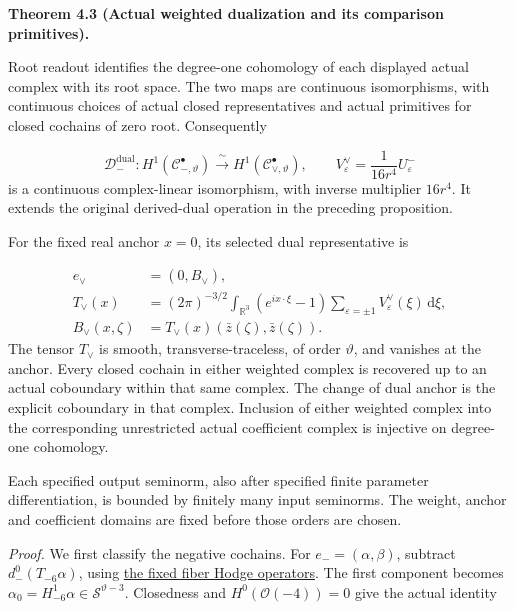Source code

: \documentclass[
  english,
  11pt,
  reqno]{amsart}
\makeatletter
\newcommand{\pandocstatementheading}[1]{%
  \par\addpenalty{\@beginparpenalty}%
  \addvspace{.5\baselineskip plus .2\baselineskip minus .2\baselineskip}%
  {\normalfont\bfseries #1\par}%
  \nobreak\@afterindenttrue\@afterheading
}
\makeatother
\begin{document}
\pandocstatementheading{\leavevmode{}\label{thm:online-actual-weighted-negative-dual}Theorem 4.3 (Actual weighted dualization and its comparison primitives).}

Root readout identifies the degree-one cohomology of each displayed
actual complex with its root space. The two maps are continuous
isomorphisms, with continuous choices of actual closed representatives
and actual primitives for closed cochains of zero root. Consequently

\label{eq:online-actual-negative-dual-isomorphism} \[
\mathcal D_-^{\mathrm{dual}}:
H^1(\mathscr C_{-,\vartheta}^{\bullet})
\xrightarrow{\ \sim\ }
H^1(\mathscr C_{\vee,\vartheta}^{\bullet}),
\qquad
V^\vee_\varepsilon=\frac1{16r^4}U^-_\varepsilon
\] is a continuous complex-linear isomorphism, with inverse multiplier
\(16r^4\). It extends the original derived-dual operation in the
preceding proposition.

For the fixed real anchor \(x=0\), its selected dual representative is

\label{eq:online-actual-dual-anchored-representative} \[
\begin{aligned}
e_\vee&=(0,B_\vee),\\
T_\vee(x)
&=(2\pi)^{-3/2}\int_{\mathbb R^3}
 (e^{ix\cdot\xi}-1)
 \sum_{\varepsilon=\pm1}V^\vee_\varepsilon(\xi)
 \,\mathrm d\xi,\\
B_\vee(x,\zeta)&=T_\vee(x)(\bar z(\zeta),\bar z(\zeta)).
\end{aligned}
\] The tensor \(T_\vee\) is smooth, transverse-traceless, of order
\(\vartheta\), and vanishes at the anchor. Every closed cochain in
either weighted complex is recovered up to an actual coboundary within
that same complex. The change of dual anchor is the explicit coboundary
in that complex. Inclusion of either weighted complex into the
corresponding unrestricted actual coefficient complex is injective on
degree-one cohomology.

Each specified output seminorm, also after specified finite parameter
differentiation, is bounded by finitely many input seminorms. The
weight, anchor and coefficient domains are fixed before those orders are
chosen.

\emph{Proof.} We first classify the negative cochains. For
\(e_-=(\alpha,\beta)\), subtract \(d_-^0(T_{-6}\alpha)\), using
\hyperref[eq:online-root-fiber-homotopy]{the fixed fiber Hodge
operators}. The first component becomes
\(\alpha_0=H^1_{-6}\alpha\in\mathscr S^{\vartheta-3}\). Closedness and
\(H^0(\mathcal O(-4))=0\) give the actual identity
\end{document}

☆ ☆ ☆ ☆ ☆ ☆ ☆

Work to be completed —
Return an exact copy of the data above, apart from any pictures.

Answer to the exercise —
Source code

: \documentclass[
  english,
  11pt,
  reqno]{amsart}
\makeatletter
\newcommand{\pandocstatementheading}[1]{%
  \par\addpenalty{\@beginparpenalty}%
  \addvspace{.5\baselineskip plus .2\baselineskip minus .2\baselineskip}%
  {\normalfont\bfseries #1\par}%
  \nobreak\@afterindenttrue\@afterheading
}
\makeatother
\begin{document}
\pandocstatementheading{\leavevmode{}\label{thm:online-actual-weighted-negative-dual}Theorem 4.3 (Actual weighted dualization and its comparison primitives).}

Root readout identifies the degree-one cohomology of each displayed
actual complex with its root space. The two maps are continuous
isomorphisms, with continuous choices of actual closed representatives
and actual primitives for closed cochains of zero root. Consequently

\label{eq:online-actual-negative-dual-isomorphism} \[
\mathcal D_-^{\mathrm{dual}}:
H^1(\mathscr C_{-,\vartheta}^{\bullet})
\xrightarrow{\ \sim\ }
H^1(\mathscr C_{\vee,\vartheta}^{\bullet}),
\qquad
V^\vee_\varepsilon=\frac1{16r^4}U^-_\varepsilon
\] is a continuous complex-linear isomorphism, with inverse multiplier
\(16r^4\). It extends the original derived-dual operation in the
preceding proposition.

For the fixed real anchor \(x=0\), its selected dual representative is

\label{eq:online-actual-dual-anchored-representative} \[
\begin{aligned}
e_\vee&=(0,B_\vee),\\
T_\vee(x)
&=(2\pi)^{-3/2}\int_{\mathbb R^3}
 (e^{ix\cdot\xi}-1)
 \sum_{\varepsilon=\pm1}V^\vee_\varepsilon(\xi)
 \,\mathrm d\xi,\\
B_\vee(x,\zeta)&=T_\vee(x)(\bar z(\zeta),\bar z(\zeta)).
\end{aligned}
\] The tensor \(T_\vee\) is smooth, transverse-traceless, of order
\(\vartheta\), and vanishes at the anchor. Every closed cochain in
either weighted complex is recovered up to an actual coboundary within
that same complex. The change of dual anchor is the explicit coboundary
in that complex. Inclusion of either weighted complex into the
corresponding unrestricted actual coefficient complex is injective on
degree-one cohomology.

Each specified output seminorm, also after specified finite parameter
differentiation, is bounded by finitely many input seminorms. The
weight, anchor and coefficient domains are fixed before those orders are
chosen.

\emph{Proof.} We first classify the negative cochains. For
\(e_-=(\alpha,\beta)\), subtract \(d_-^0(T_{-6}\alpha)\), using
\hyperref[eq:online-root-fiber-homotopy]{the fixed fiber Hodge
operators}. The first component becomes
\(\alpha_0=H^1_{-6}\alpha\in\mathscr S^{\vartheta-3}\). Closedness and
\(H^0(\mathcal O(-4))=0\) give the actual identity
\end{document}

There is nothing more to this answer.